__Available records__.
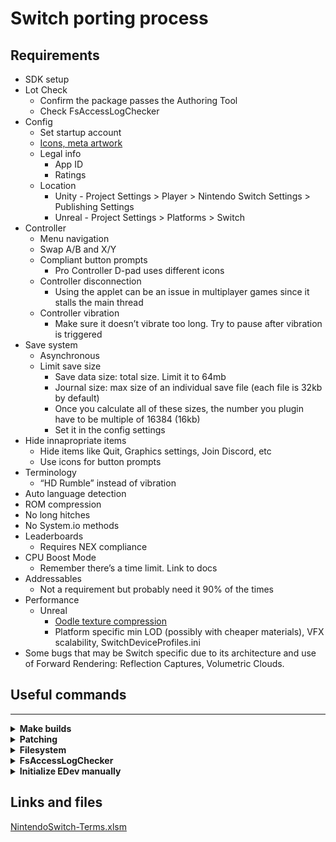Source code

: # Switch porting process

## Requirements
- SDK setup
- Lot Check
    - Confirm the package passes the Authoring Tool
    - Check FsAccessLogChecker
- Config
    - Set startup account
    - [Icons, meta artwork](https://github.com/kf-jbialo/porting-reference/wiki/Platform-Reference-Images)
    - Legal info
        - App ID
        - Ratings
    - Location
        - Unity - Project Settings > Player > Nintendo Switch Settings > Publishing Settings
        - Unreal - Project Settings > Platforms > Switch
- Controller
    - Menu navigation
    - Swap A/B and X/Y
    - Compliant button prompts
        - Pro Controller D-pad uses different icons
    - Controller disconnection
        - Using the applet can be an issue in multiplayer games since it stalls the main thread
    - Controller vibration
        - Make sure it doesn’t vibrate too long. Try to pause after vibration is triggered
- Save system
    - Asynchronous
    - Limit save size
        - Save data size: total size. Limit it to 64mb
        - Journal size: max size of an individual save file (each file is 32kb by default)
        - Once you calculate all of these sizes, the number you plugin have to be multiple of 16384 (16kb)
        - Set it in the config settings
- Hide innapropriate items
    - Hide items like Quit, Graphics settings, Join Discord, etc
    - Use icons for button prompts
- Terminology
    - “HD Rumble” instead of vibration
- Auto language detection
- ROM compression
- No long hitches
- No System.io methods
- Leaderboards
    - Requires NEX compliance
- CPU Boost Mode
    - Remember there’s a time limit. Link to docs
- Addressables
    - Not a requirement but probably need it 90% of the times
- Performance
    - Unreal
        - [Oodle texture compression](https://docs.unrealengine.com/4.27/en-US/TestingAndOptimization/Oodle/Texture/)
        - Platform specific min LOD (possibly with cheaper materials), VFX scalability, SwitchDeviceProfiles.ini
- Some bugs that may be Switch specific due to its architecture and use of Forward Rendering: Reflection Captures, Volumetric Clouds.

## Useful commands
<hr>
<details>
	<summary><b> Make builds </b></summary> 
	<details>
		<summary> Unreal </summary>
	    	<pre><code>
@echo on
title Building GameName on Switch (Shipping)
echo Starting a Switch build...
C:/Unreal/GameName/4.27_v2/Engine/Binaries/DotNET/AutomationTool.exe BuildCookRun -project=C:/Unreal/GameName/Game/ProjectName.uproject -noP4 -clientconfig=Shipping -serverconfig=Shipping -nocompile -nocompileeditor -installed -ue4exe=C:\Unreal\GameName\4.27_v2\Engine\Binaries\Win64\UE4Editor-Cmd.exe -utf8output -platform=Switch -build -cook -map=+Map1+Map2+Map3 -unversionedcookedcontent -compressed -stage -package -stagingdirectory=M:/Builds/GameName/BuildMachine/v2/ -cmdline=""
echo Finished building for Switch.
		</code></pre>
	</details>
</details>
<hr">
<details>
	<summary><b> Patching </b></summary> 
	<details>
		<summary> Analyze patch </summary>
		<pre><code>
%NINTENDO_SDK_ROOT%\Tools\CommandLineTools\AuthoringTool\AuthoringTool.exe analyze-patch C:\GameName\Binaries\Switch\GameName-Switch-Shipping-patch.nsp --previous C:\GameName\Releases\Cert\Switch\LatestPatch\GameName-Switch-Shipping-Update-Patch2-RC1.nsp --original C:\GameName\Releases\Cert\Switch\OriginalRelease\GameName-Switch-Shipping.nsp
		</code></pre>	
   	</details>
	<details>
		<summary> Diff patch </summary>    
	        <pre><code> 
%NINTENDO_SDK_ROOT%\Tools\CommandLineTools\AuthoringTool\AuthoringTool.exe diffpatch C:\GameName\Releases\Cert\Switch\OriginalRelease\GameName-Switch-Shipping.nsp C:\GameName\Releases\Cert\Switch\LatestPatch\GameName-Switch-Shipping-Update-Patch2-RC1.nsp C:\GameName\Binaries\Switch\GameName-Switch-Shipping-patch.nsp
	 	</code></pre>
 	</details>
    	<details>
		<summary> Compare NSP </summary>
		<pre><code>
%NINTENDO_SDK_ROOT%\Tools\CommandLineTools\AuthoringTool\AuthoringTool.exe comparensp C:\GameName\Binaries\Switch\GameName-Switch-Shipping-patch.nsp C:\GameName\Releases\Cert\Switch\OriginalRelease\GameName-Switch-Shipping.nsp
		</code></pre>
	</details>
</details>
<hr">
<details>
	<summary><b> Filesystem </b></summary> 
	<details>
		<summary> Copy files from the SD card to PC </summary>
		<pre><code>
%NINTENDO_SDK_ROOT%\Tools\CommandLineTools\RunOnTarget.exe %NINTENDO_SDK_ROOT%\TargetTools\NX-NXFP2-a64\DevMenuCommand\Release\DevMenuCommand.nsp -- debug copy --source sdcard:/ --destination M:/nx_sdcard --skip-error-file
		</code></pre>	
   	</details>
	<details>
		<summary> Restore/Backup Save Data </summary>
		<pre><code>
[KF Documentation](https://github.com/kf-jbialo/porting-reference/wiki/Console-Storage-Backup-Restore))
		</code></pre>	
   	</details>
</details>
<hr">
<details>
	<summary><b> FsAccessLogChecker </b></summary>
	<pre><code>
%NINTENDO_SDK_ROOT%\Tools\FsAccessLogChecker\FsAccessLogChecker.exe M:\nx_sdcard\FsAccessLog.txt -o M:\nx_sdcard\FsAccessLog-Result.txt
	</code></pre>	
</details>
<hr">
<details>
	<summary><b>Initialize EDev manually</b></summary>
	<p>Fixes the kit not booting due to failing to update the firmware through Nintendo Dev Interface</p>
	<pre><code>
%NINTENDO_SDK_ROOT%\Tools\CommandLineTools\InitializeEdevWin.exe
	</code></pre>	
</details>
<hr">

## Links and files

[NintendoSwitch-Terms.xlsm](https://prod-files-secure.s3.us-west-2.amazonaws.com/31274887-7daf-4c2f-b51f-9a29b90d9eb7/ae4dec49-d11a-4a3c-989c-a2c267257786/NintendoSwitch-Terms.xlsm)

__Problem__. What lines in the entries contain "Restore"? Report each one by copying it.

__Solution to this exercise__.
		<summary> Restore/Backup Save Data </summary>
[KF Documentation](https://github.com/kf-jbialo/porting-reference/wiki/Console-Storage-Backup-Restore))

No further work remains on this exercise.